La segunda postura teológica, la que suscribe Arrio, está descrita con una sola frase: “Dios existe sin principio, antes que el Hijo”. Resulta evidente el diametral contraste entre la doctrina de Alejandro y la de la tradición a la que pertenece Arrio. La primera declara la estricta coeternidad del Hijo y el Padre, mientras la segunda afirma que el Padre, por ser ingénito, de algún modo es anterior al Hijo que es generado.

Es necesario subrayar que Arrio no se presenta a sí mismo como un pensador original, perseguido por su obispo a causa de sus innovaciones teológicas. Por el contrario, Arrio presenta esta doctrina como el patrimonio común de un importante grupo de obispos, encabezados por Eusebio de Cesarea, uno de los obispos más prestigiosos de Oriente.
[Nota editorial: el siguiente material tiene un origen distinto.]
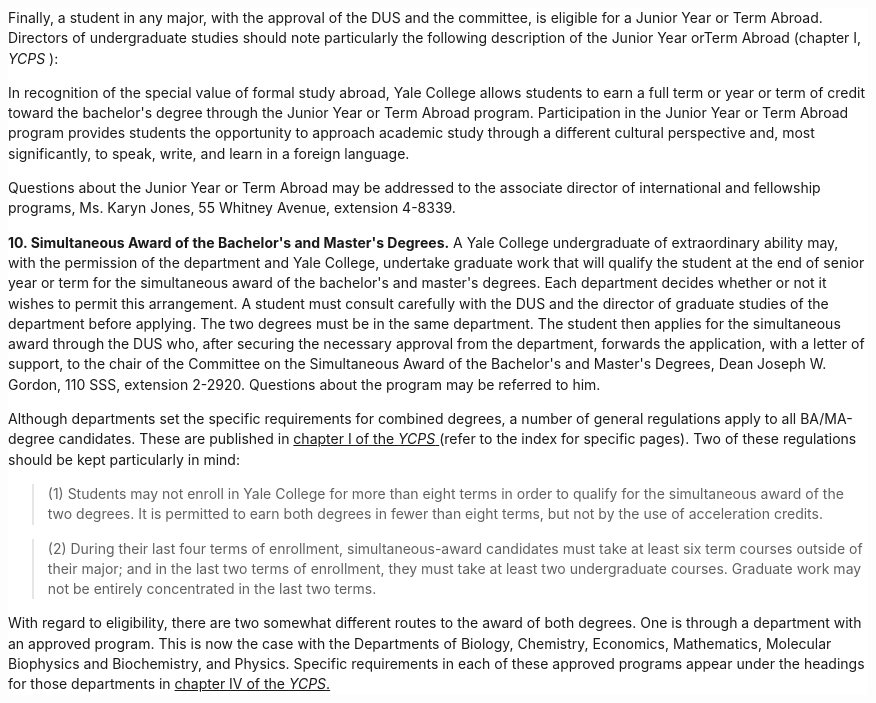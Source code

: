Finally, a student in any major, with the approval of the DUS and the
committee, is eligible for a Junior Year or Term Abroad. Directors of
undergraduate studies should note particularly the following description of
the Junior Year orTerm Abroad (chapter I, _YCPS_ ):

In recognition of the special value of formal study abroad, Yale College
allows students to earn a full term or year or term of credit toward the
bachelor's degree through the Junior Year or Term Abroad program.
Participation in the Junior Year or Term Abroad program provides students the
opportunity to approach academic study through a different cultural
perspective and, most significantly, to speak, write, and learn in a foreign
language.

Questions about the Junior Year or Term Abroad may be addressed to the
associate director of international and fellowship programs, Ms. Karyn Jones,
55 Whitney Avenue, extension 4-8339.

**10\. Simultaneous Award of the Bachelor's and Master's Degrees.** A Yale
College undergraduate of extraordinary ability may, with the permission of the
department and Yale College, undertake graduate work that will qualify the
student at the end of senior year or term for the simultaneous award of the
bachelor's and master's degrees. Each department decides whether or not it
wishes to permit this arrangement. A student must consult carefully with the
DUS and the director of graduate studies of the department before applying.
The two degrees must be in the same department. The student then applies for
the simultaneous award through the DUS who, after securing the necessary
approval from the department, forwards the application, with a letter of
support, to the chair of the Committee on the Simultaneous Award of the
Bachelor's and Master's Degrees, Dean Joseph W. Gordon, 110 SSS, extension
2-2920. Questions about the program may be referred to him.

Although departments set the specific requirements for combined degrees, a
number of general regulations apply to all BA/MA-degree candidates. These are
published in [chapter I of the _YCPS_
](http://www.yale.edu/ycpo/ycps/chapters/chapter1c.html)(refer to the index
for specific pages). Two of these regulations should be kept particularly in
mind:

> (1) Students may not enroll in Yale College for more than eight terms in
order to qualify for the simultaneous award of the two degrees. It is
permitted to earn both degrees in fewer than eight terms, but not by the use
of acceleration credits.

>

> (2) During their last four terms of enrollment, simultaneous-award
candidates must take at least six term courses outside of their major; and in
the last two terms of enrollment, they must take at least two undergraduate
courses. Graduate work may not be entirely concentrated in the last two terms.

With regard to eligibility, there are two somewhat different routes to the
award of both degrees. One is through a department with an approved program.
This is now the case with the Departments of Biology, Chemistry, Economics,
Mathematics, Molecular Biophysics and Biochemistry, and Physics. Specific
requirements in each of these approved programs appear under the headings for
those departments in [chapter IV of the _YCPS_.
](http://www.yale.edu/ycpo/ycps/programlist.html)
De hecho, la doctrina que declara que el Padre es anterior al Hijo se encuentra expresada de manera explícita en la Demostración evangélica, un libro escrito por Eusebio de Cesarea unos años antes del conflicto entre Alejandro y Arrio. La carta, además, contiene una seria advertencia: Alejandro declaró hereje a Arrio y, en consecuencia, condenó la teología de Eusebio de Cesarea y de un importante grupo de obispos, incluido el de Nicomedia. El problema más serio no era la disputa en Alejandría, sino el conflicto que se producía cuando Alejandro declaraba herética la enseñanza impulsada por Eusebio. No se trataba de dos obispos cualquiera. Alejandría era la capital de Egipto y Cesarea la capital de la provincia romana de Palestina. Además, ambas ciudades eran dos importantes centros culturales cristianos.

La tercera enseñanza cristiana transmitida por la carta es la que, por comodidad, llamamos la enseñanza de Filogonio de Antioquía. Arrio se refiere a esta doctrina de manera muy despectiva y polémica. Sin embargo, es posible reconocer el contenido de esta corriente teológica. Las expresiones que se usan para describir esta enseñanza indican una realidad interna que sale hacia afuera. El término ‘eructo’ proviene del Salmo 44,2: “Mi corazón ha arrojado –eructado– una palabra buena”. La palabra ‘emisión’ también indica algo interior que sale hacia afuera. Estos elementos muestran que la teología de Filogonio estaba en continuidad con la tradición de Antioquía, en especial, la del obispo Teófilo de Antioquía. Teófilo explicaba el origen del Hijo de Dios del siguiente modo: desde siempre, Dios estaba solo y en su corazón reposaba su palabra interna. Sin embargo, cuando Dios libremente decidió crear el mundo, pronunció su Palabra, es decir, generó a su Hijo por medio del cual creó todas las cosas. Teófilo, en su libro A Autólico, distingue dos etapas en la existencia del Hijo: la palabra interna que desde siempre reposaba en el corazón de Dios y la generación de la Palabra como Hijo, antes del inicio del tiempo, para asistir a Dios en la obra de la creación y gobierno del mundo.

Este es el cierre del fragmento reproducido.